The Need for Incremental Growth

All those dreams of "normalization" on the part of central bankers? Well...not yet. Bloomberg, in a post entitled "Where Have All The Consumers Gone", writes:
Since the U.S. began collecting data in 1967, only twice has it seen three-month stretches of waning retail sales in non-recessionary times. This is puzzling. Why would consumers spend less as the economy picks up steam? And why haven't consumers gone shopping with the one percent extra income that collapsing oil prices have handed them?
Consumers are still "doing their part" to support the economy, in spades. However, special interests have already laid claim to the average dollar that gets spent - in multiple respects. As a result, much of what exists in consumer budgets is anything but discretionary. What's more, many spending commitments occur in large chunks which take a toll on other, more incremental spending options that were once taken for granted.

This now affects both Main Street and Wall Street, not to mention governmental budgets as a whole. Is Washington paying attention? Governments need to remember how they have defined already existing consumer obligations. These requirements now contribute to the "high bar" that is increasingly necessary for economic engagement.

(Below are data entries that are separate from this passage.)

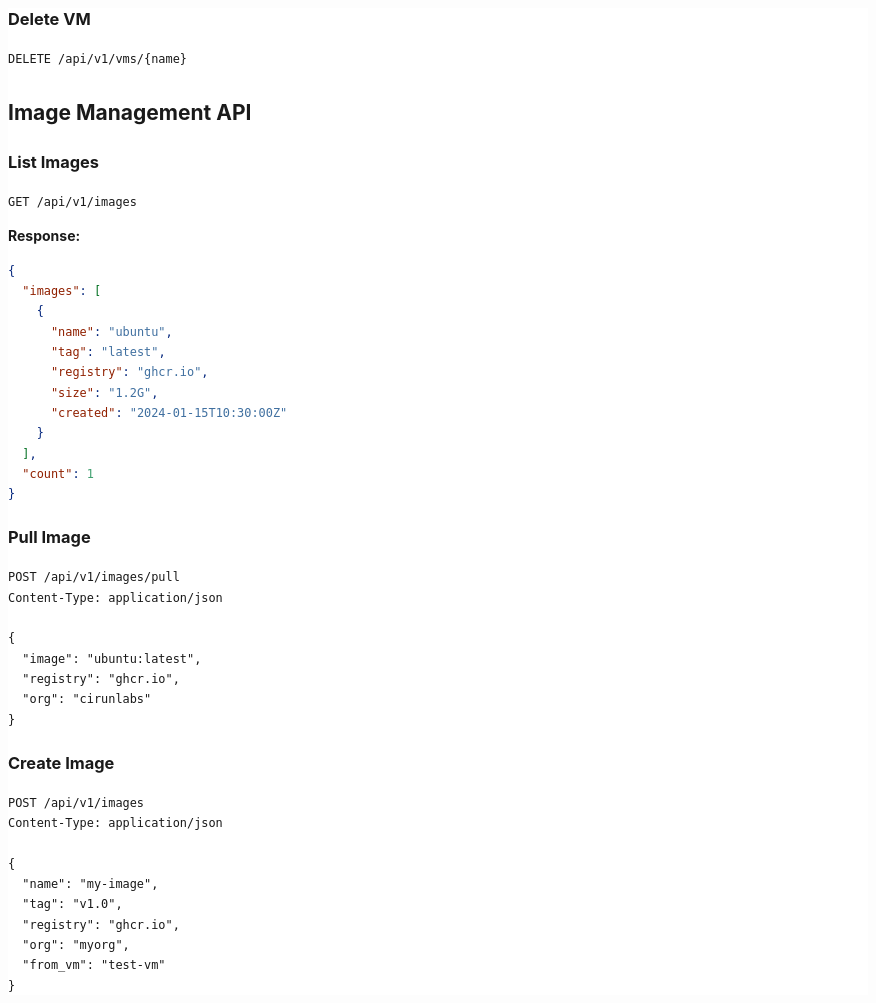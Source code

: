 ### Delete VM

```http
DELETE /api/v1/vms/{name}
```

## Image Management API

### List Images

```http
GET /api/v1/images
```

**Response:**
```json
{
  "images": [
    {
      "name": "ubuntu",
      "tag": "latest",
      "registry": "ghcr.io",
      "size": "1.2G",
      "created": "2024-01-15T10:30:00Z"
    }
  ],
  "count": 1
}
```

### Pull Image

```http
POST /api/v1/images/pull
Content-Type: application/json

{
  "image": "ubuntu:latest",
  "registry": "ghcr.io",
  "org": "cirunlabs"
}
```

### Create Image

```http
POST /api/v1/images
Content-Type: application/json

{
  "name": "my-image",
  "tag": "v1.0",
  "registry": "ghcr.io",
  "org": "myorg",
  "from_vm": "test-vm"
}
```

College degrees - for instance - are considered practically mandatory for the kind of economic access that provides a "normal" lifestyle. However, as another Bloomberg article notes,
While 61 percent of adults believe education beyond high school is available to anyone who needs it, only 21% agree that it's affordable, according to the poll results released on Thursday.
Perhaps governments are coming around to the realization that they are holding too many of the cards for wealth creation, for younger generations to advance their lives on the "required" schedules of the present. As these individuals put off home buying in order to tend to already existing educational burdens, other aspects of the economy are getting bogged down in the process.

Between Washington and Wall Street, choices for producers and consumers have been captured in ways that now limit both competition and participation. The need for more incremental forms of growth, access and participation are quite real. But where to begin?

For one thing, the conceptual framework of investment needs to extend beyond those who are now participating in investment strategies. Not only does investment need more direct and active meaning for many participants, it often needs be take place on more personal terms. As capital has become less tangible, more forms of capital are aligned with human capital than the marketplace has yet evolved to acknowledge. Any consideration as to the decreased investment patterns of the early 21st century, need to take this into account.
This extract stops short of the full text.